What is next? Lots of hard work, but with new tools and new aims. First, we have to stay the course and get the most precise representation of the genome that we can: this is a matter of filling the cracks, cleaning up the errors, and getting rid of the uncertainties that plague each of the analytical methods. Second, we need to see more genomes, with each one giving us a deeper insight into our own. Third, we need to learn how to take advantage of this book of life. Tools for scanning the activity levels of genes in different cells, tissues and settings are becoming available and are already revolutionizing how we do biological investigation. But we will have to move back from the general to the particular, because each gene is a story in itself and its full significance can be learned only from concentrating on its particular properties.

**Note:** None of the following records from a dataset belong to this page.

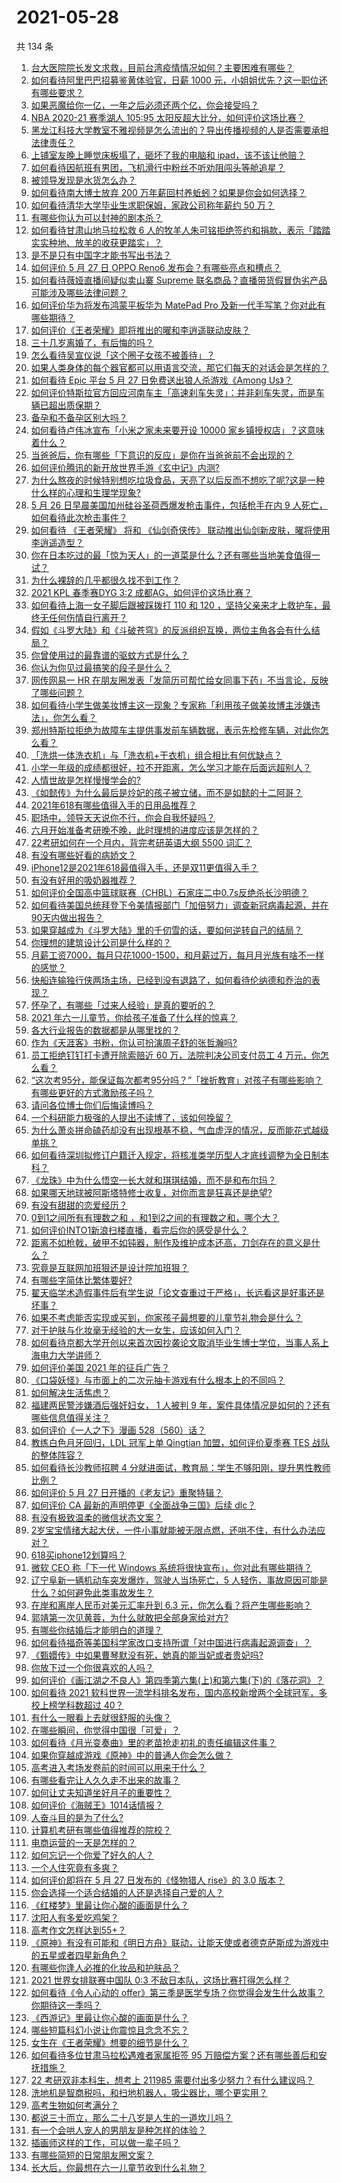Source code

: # 2021-05-28

共 134 条

<!-- BEGIN -->
<!-- 最后更新时间 Fri May 28 2021 14:51:22 GMT+0800 (China Standard Time) -->

1. [台大医院院长发文求救，目前台湾疫情情况如何？主要困难有哪些？](https://www.zhihu.com/question/461718906)
2. [如何看待阿里巴巴招募鉴黄体验官，日薪 1000
   元，小姐姐优先？这一职位还有哪些要求？](https://www.zhihu.com/question/461654968)
3. [如果恶魔给你一亿，一年之后必须还两个亿，你会接受吗？](https://www.zhihu.com/question/392418796)
4. [NBA 2020-21 赛季湖人 105:95
   太阳反超大比分，如何评价这场比赛？](https://www.zhihu.com/question/461806446)
5. [黑龙江科技大学教室不雅视频是怎么流出的？导出传播视频的人是否需要承担法律责任？](https://www.zhihu.com/question/461646094)
6. [上铺室友晚上睡觉床板塌了，砸坏了我的电脑和
   ipad，该不该让他赔？](https://www.zhihu.com/question/460572374)
7. [如何看待因航班有男团，飞机滑行中粉丝不听劝阻闯头等舱追星？](https://www.zhihu.com/question/461634572)
8. [被领导发现是水货怎么办？](https://www.zhihu.com/question/449779149)
9. [如何看待南大博士放弃 200
   万年薪回村养蚯蚓？如果是你会如何选择？](https://www.zhihu.com/question/461644691)
10. [如何看待清华大学毕业生求职保姆，家政公司称年薪约 50 万？](https://www.zhihu.com/question/461763906)
11. [有哪些你认为可以封神的剧本杀？](https://www.zhihu.com/question/448538675)
12. [如何看待甘肃山地马拉松救 6
    人的牧羊人朱可铭拒绝签约和捐款，表示「踏踏实实种地、放羊的收获更踏实」？](https://www.zhihu.com/question/461751615)
13. [是不是只有中国字才能书写出书法？](https://www.zhihu.com/question/453735972)
14. [如何评价 5 月 27 日 OPPO Reno6
    发布会？有哪些亮点和槽点？](https://www.zhihu.com/question/461693220)
15. [如何看待薇娅直播间疑似卖山寨 Supreme
    联名商品？直播带货假冒伪劣产品可能涉及哪些法律问题？](https://www.zhihu.com/question/460636279)
16. [如何评价华为将发布鸿蒙平板华为 MatePad Pro
    及新一代手写笔？你对此有哪些期待？](https://www.zhihu.com/question/461797393)
17. [如何评价《王者荣耀》即将推出的曜和李逍遥联动皮肤？](https://www.zhihu.com/question/461476361)
18. [三十几岁离婚了，有后悔的吗？](https://www.zhihu.com/question/440802888)
19. [怎么看待吴宣仪说「这个圈子女孩不被善待」？](https://www.zhihu.com/question/461702905)
20. [如果人类身体的每个器官都可以用语言交流，那它们每天的对话会是怎样的？](https://www.zhihu.com/question/454951661)
21. [如何看待 Epic 平台 5 月 27 日免费送出狼人杀游戏《Among
    Us》？](https://www.zhihu.com/question/461764476)
22. [如何评价特斯拉官方回应河南车主「高速刹车失灵」：并非刹车失灵，而是车辆已超出质保期？](https://www.zhihu.com/question/461826911)
23. [备孕和不备孕区别大吗？](https://www.zhihu.com/question/438113905)
24. [如何看待卢伟冰宣布「小米之家未来要开设 10000
    家乡镇授权店」？这意味着什么？](https://www.zhihu.com/question/461505882)
25. [当爸爸后，你有哪些「下意识的反应」是你在当爸爸前不会出现的？](https://www.zhihu.com/question/461454675)
26. [如何评价腾讯的新开放世界手游《玄中记》内测?](https://www.zhihu.com/question/460514093)
27. [为什么熬夜的时候特别想吃垃圾食品，天亮了以后反而不想吃了呢?这是一种什么样的心理和生理学现象?](https://www.zhihu.com/question/461602496)
28. [5 月 26 日早晨美国加州硅谷圣荷西爆发枪击事件，包括枪手在内 9
    人死亡，如何看待此次枪击事件？](https://www.zhihu.com/question/461609804)
29. [如何看待 《王者荣耀》 将和 《仙剑奇侠传》
    联动推出仙剑新皮肤，曜将使用李逍遥造型？](https://www.zhihu.com/question/461661983)
30. [你在日本吃过的最「惊为天人」的一道菜是什么？还有哪些当地美食值得一试？](https://www.zhihu.com/question/460653995)
31. [为什么裸辞的几乎都很久找不到工作？](https://www.zhihu.com/question/430872977)
32. [2021 KPL 春季赛DYG 3:2
    成都AG，如何评价这场比赛？](https://www.zhihu.com/question/461698449)
33. [如何看待上海一女子脚后跟被踩拨打 110 和 120
    ，坚持父亲来才上救护车，最终无任何伤情自行离开？](https://www.zhihu.com/question/461492198)
34. [假如《斗罗大陆》和《斗破苍穹》的反派组织互换，两位主角各会有什么结局？](https://www.zhihu.com/question/461370760)
35. [你曾使用过的最靠谱的驱蚊方式是什么？](https://www.zhihu.com/question/21439242)
36. [你认为你见过最搞笑的段子是什么？](https://www.zhihu.com/question/461098114)
37. [网传网易一 HR
    在朋友圈发表「发简历可帮忙给女同事下药」不当言论，反映了哪些问题？](https://www.zhihu.com/question/461710464)
38. [如何看待小学生做美妆博主这一现象？专家称「利用孩子做美妆博主涉嫌违法」，你怎么看？](https://www.zhihu.com/question/461451392)
39. [郑州特斯拉拒绝为故障车主提供事发前车辆数据，表示先检修车辆，对此你怎么看？](https://www.zhihu.com/question/461683066)
40. [「洗烘一体洗衣机」与「洗衣机+干衣机」组合相比有何优缺点？](https://www.zhihu.com/question/22223247)
41. [小学一年级的成绩都很好，拉不开距离，怎么学习才能在后面远超别人？](https://www.zhihu.com/question/439054680)
42. [人情世故是怎样慢慢学会的?](https://www.zhihu.com/question/433658322)
43. [《如懿传》为什么最后是炩妃的孩子被立储，而不是如懿的十二阿哥？](https://www.zhihu.com/question/400574419)
44. [2021年618有哪些值得入手的日用品推荐？](https://www.zhihu.com/question/460708555)
45. [职场中，领导天天说你不行，你会自我怀疑吗？](https://www.zhihu.com/question/460095336)
46. [六月开始准备考研晚不晚，此时理想的进度应该是怎样的？](https://www.zhihu.com/question/397607227)
47. [22考研如何在一个月内，背完考研英语大纲 5500 词汇？](https://www.zhihu.com/question/461664083)
48. [有没有哪些好看的病娇文？](https://www.zhihu.com/question/459716660)
49. [iPhone12是2021年618最值得入手，还是双11更值得入手？](https://www.zhihu.com/question/457788834)
50. [有没有好用的吸奶器推荐？](https://www.zhihu.com/question/348359318)
51. [如何评价全国高中篮球联赛（CHBL）石家庄二中0.7s反绝杀长沙明德？](https://www.zhihu.com/question/460456997)
52. [如何看待美国总统拜登下令美情报部门「加倍努力」调查新冠病毒起源，并在90天内做出报告？](https://www.zhihu.com/question/461618517)
53. [如果穿越成为《斗罗大陆》里的千仞雪的话，要如何逆转自己的结局？](https://www.zhihu.com/question/460624635)
54. [你理想的建筑设计公司是什么样的？](https://www.zhihu.com/question/456369842)
55. [月薪工资7000，每月只花1000-1500，和月薪过万，每月月光族有啥不一样的感觉？](https://www.zhihu.com/question/392697045)
56. [快船连输独行侠两场主场，已经到没有退路了，如何看待伦纳德和乔治的表现？](https://www.zhihu.com/question/461613749)
57. [怀孕了，有哪些「过来人经验」是真的要听的？](https://www.zhihu.com/question/403070174)
58. [2021 年六一儿童节，你给孩子准备了什么样的惊喜？](https://www.zhihu.com/question/460120556)
59. [各大行业报告的数据都是从哪里找的？](https://www.zhihu.com/question/67387122)
60. [作为《天涯客》书粉，你认可扮演周子舒的张哲瀚吗?](https://www.zhihu.com/question/461068478)
61. [员工拒绝钉钉打卡遭开除索赔近 60 万，法院判决公司支付员工 4
    万元，你怎么看？](https://www.zhihu.com/question/461485904)
62. [“这次考95分，能保证每次都考95分吗？”「挫折教育」对孩子有哪些影响？有哪些更好的方式激励孩子吗？](https://www.zhihu.com/question/461181834)
63. [请问各位博士你们后悔读博吗？](https://www.zhihu.com/question/351974388)
64. [一个科研能力极强的人提出不读博了，该如何挽留？](https://www.zhihu.com/question/461395135)
65. [为什么萧炎拼命磕药却没有出现根基不稳，气血虚浮的情况，反而能花式越级单挑？](https://www.zhihu.com/question/461264979)
66. [如何看待深圳拟修订户籍迁入规定，将核准类学历型人才底线调整为全日制本科？](https://www.zhihu.com/question/461483001)
67. [《龙珠》中为什么悟空一长大就和琪琪结婚，而不是和布尔玛？](https://www.zhihu.com/question/295712652)
68. [如果哪天地球被阿斯塔特修士收复，对你而言是狂喜还是绝望?](https://www.zhihu.com/question/460708389)
69. [有没有甜甜的恋爱经历？](https://www.zhihu.com/question/62837215)
70. [0到1之间所有有理数之和 ，和1到2之间的有理数之和，哪个大？](https://www.zhihu.com/question/454607643)
71. [如何评价INTO1新浪扫楼直播，看完后你的感受是什么？](https://www.zhihu.com/question/461665938)
72. [距离不如枪戟，破甲不如钝器，制作及维护成本还高，刀剑存在的意义是什么？](https://www.zhihu.com/question/458992980)
73. [究竟是互联网加班狠还是设计院加班狠？](https://www.zhihu.com/question/461283075)
74. [有哪些字简体比繁体要好?](https://www.zhihu.com/question/459988186)
75. [翟天临学术造假事件后有学生说「论文查重过于严格」，长远看这是好事还是坏事？](https://www.zhihu.com/question/461305806)
76. [如果不考虑能否实现或买到，你家孩子最想要的儿童节礼物会是什么？](https://www.zhihu.com/question/461342028)
77. [对于护肤与化妆毫无经验的大一女生，应该如何入门？](https://www.zhihu.com/question/34523794)
78. [如何看待京都大学开创以来首次因抄袭论文取消毕业生博士学位，当事人系上海电力大学讲师？](https://www.zhihu.com/question/461424721)
79. [如何评价美国 2021 年的征兵广告？](https://www.zhihu.com/question/461629217)
80. [《口袋妖怪》与市面上的二次元抽卡游戏有什么根本上的不同吗？](https://www.zhihu.com/question/420214091)
81. [如何解决生活焦虑？](https://www.zhihu.com/question/453818627)
82. [福建两民警涉嫌酒后强奸妇女， 1 人被判 9
    年，案件具体情况是如何的？还有哪些信息值得关注？](https://www.zhihu.com/question/461643644)
83. [如何评价《一人之下》漫画 528（560）话？](https://www.zhihu.com/question/461736510)
84. [教练白色月牙回归，LDL 冠军上单 Qingtian 加盟，如何评价夏季赛 TES
    战队的整体阵容？](https://www.zhihu.com/question/461563164)
85. [如何看待长沙教师招聘 4
    分就进面试，教育局：学生不够阳刚，提升男性教师比例？](https://www.zhihu.com/question/461547536)
86. [如何评价 5 月 27 日开播的《老友记》重聚特辑？](https://www.zhihu.com/question/461638513)
87. [如何评价 CA 最新的声明停更《全面战争三国》后续 dlc？](https://www.zhihu.com/question/461765337)
88. [有没有极致温柔的微信状态文案？](https://www.zhihu.com/question/449122893)
89. [2岁宝宝情绪大起大伏，一件小事就能被无限点燃，还哄不住，有什么办法应对？](https://www.zhihu.com/question/458309260)
90. [618买iphone12划算吗？](https://www.zhihu.com/question/458591246)
91. [微软 CEO 称「下一代 Windows
    系统将很快宣布」，你对此有哪些期待？](https://www.zhihu.com/question/461439249)
92. [辽宁阜新一辆机动车突发爆炸，驾驶人当场死亡，5
    人轻伤，事故原因可能是什么？如何避免此类事故发生？](https://www.zhihu.com/question/461279720)
93. [在岸和离岸人民币对美元汇率升到 6.3
    元，你怎么看？将产生哪些影响？](https://www.zhihu.com/question/461501137)
94. [郭靖第一次见黄蓉，为什么就敢把全部身家给对方?](https://www.zhihu.com/question/423933346)
95. [有哪些你结婚后才能明白的道理？](https://www.zhihu.com/question/454665844)
96. [如何看待福奇等美国科学家改口支持所谓「对中国进行病毒起源调查」？](https://www.zhihu.com/question/461340656)
97. [《甄嬛传》中如果曹琴默没有死，她真的能当妃或者贵妃吗?](https://www.zhihu.com/question/460988846)
98. [你放下过一个你很喜欢的人吗？](https://www.zhihu.com/question/459610318)
99. [如何评价《画江湖之不良人》第四季第六集(上)和第六集(下)的《落花洞》？](https://www.zhihu.com/question/460592898)
100. [如何看待 2021 软科世界一流学科排名发布，国内高校新增两个全球冠军，多校上榜学科数超过
     40？](https://www.zhihu.com/question/461491304)
101. [有什么一眼看上去就很舒服的头像？](https://www.zhihu.com/question/377658010)
102. [在哪些瞬间，你觉得中国很「可爱」？](https://www.zhihu.com/question/455857255)
103. [如何看待《月光变奏曲》里的老苗抢走初礼的责任编辑这件事？](https://www.zhihu.com/question/461471435)
104. [如果你穿越成游戏《原神》中的普通人你会怎么做？](https://www.zhihu.com/question/461164848)
105. [高考进入考场发卷前的时间可以用来干什么？](https://www.zhihu.com/question/457299599)
106. [有哪些看完让人久久走不出来的故事？](https://www.zhihu.com/question/432644392)
107. [如何让丈夫知道坐好月子的重要性？](https://www.zhihu.com/question/457993190)
108. [如何评价《海贼王》1014话情报？](https://www.zhihu.com/question/461380580)
109. [人奋斗目的是为了什么?](https://www.zhihu.com/question/459060034)
110. [计算机考研有哪些值得推荐的院校？](https://www.zhihu.com/question/41164706)
111. [电商运营的一天是怎样的？](https://www.zhihu.com/question/26504506)
112. [如何忘记一个你爱了好久的人？](https://www.zhihu.com/question/455348581)
113. [一个人住究竟有多爽？](https://www.zhihu.com/question/459287794)
114. [如何评价即将在 5 月 27 日发布的《怪物猎人 rise》的 3.0
     版本？](https://www.zhihu.com/question/461583640)
115. [你会选择一个适合结婚的人还是选择自己爱的人？](https://www.zhihu.com/question/458714510)
116. [《红楼梦》里最让你心酸的画面是什么？](https://www.zhihu.com/question/458515278)
117. [沈阳人有多爱吃鸡架？](https://www.zhihu.com/question/57705226)
118. [高考作文怎样达到55+？](https://www.zhihu.com/question/312917647)
119. [《原神》有没有可能和《明日方舟》联动，让能天使或者德克萨斯成为游戏中的五星或者四星新角色？](https://www.zhihu.com/question/461119055)
120. [有哪些你逢人必推的化妆品和护肤品？](https://www.zhihu.com/question/456607214)
121. [2021 世界女排联赛中国队 0:3
     不敌日本队，这场比赛打得怎么样？](https://www.zhihu.com/question/461567305)
122. [如何看待《令人心动的
     offer》第三季是医学专场？你觉得会发生什么故事？你期待这一季吗？](https://www.zhihu.com/question/460513460)
123. [《西游记》里最让你心酸的画面是什么？](https://www.zhihu.com/question/459544693)
124. [哪些短篇科幻小说让你震惊且念念不忘？](https://www.zhihu.com/question/41047159)
125. [女生在《王者荣耀》想要的细节是什么？](https://www.zhihu.com/question/457200823)
126. [如何看待多位甘肃马拉松遇难者家属拒签 95
     万赔偿方案？还有哪些善后和安抚措施？](https://www.zhihu.com/question/461465423)
127. [22 考研双非本科生，想考上 211985
     需要付出多少努力？有什么建议吗？](https://www.zhihu.com/question/461472395)
128. [洗地机是智商税吗，和扫地机器人，吸尘器比，哪个更实用？](https://www.zhihu.com/question/418512921)
129. [高考生物如何考满分？](https://www.zhihu.com/question/288737846)
130. [都说三十而立，那么二十八岁是人生的一道坎儿吗？](https://www.zhihu.com/question/459368115)
131. [有一个会哄人宠人的男朋友是种怎样的体验？](https://www.zhihu.com/question/35799218)
132. [插画师这样的工作，可以做一辈子吗？](https://www.zhihu.com/question/51179983)
133. [有哪些简短的日常朋友圈文案？](https://www.zhihu.com/question/458919267)
134. [长大后，你最想在六一儿童节收到什么礼物？](https://www.zhihu.com/question/460261568)

<!-- END -->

Fourth, we need to turn our new genomic information into an engine of pharmaceutical discovery. Individual humans differ from one another by about one base pair per thousand. These 'single nucleotide polymorphisms' (SNPs) are markers that can allow epidemiologists to uncover the genetic basis of many diseases. They can also provide information about our personal responses to medicines — in this way, the pharmaceutical industry will get new targets and new tools to sharpen drug specificity. Moreover, the analysis of SNPs will provide us with the power to uncover the genetic basis of our individual capabilities such as mathematical ability, memory, physical coordination, and even, perhaps, creativity.

Biology today enters a new era, mainly with a new methodology for answering old questions. Those questions are some of the deepest and simplest: “Daddy, where did I come from?”; “Mommy, why am I different from Sally?”. As these and other questions get robust answers, biology will become an engine of transformation of our society. Instead of guessing about how we differ one from another, we will understand and be able to tailor our life experiences to our inheritance. We will also be able, to some extent, to control that inheritance. We are creating a world in which it will be imperative for each individual person to have sufficient scientific literacy to understand the new riches of knowledge, so that we can apply them wisely.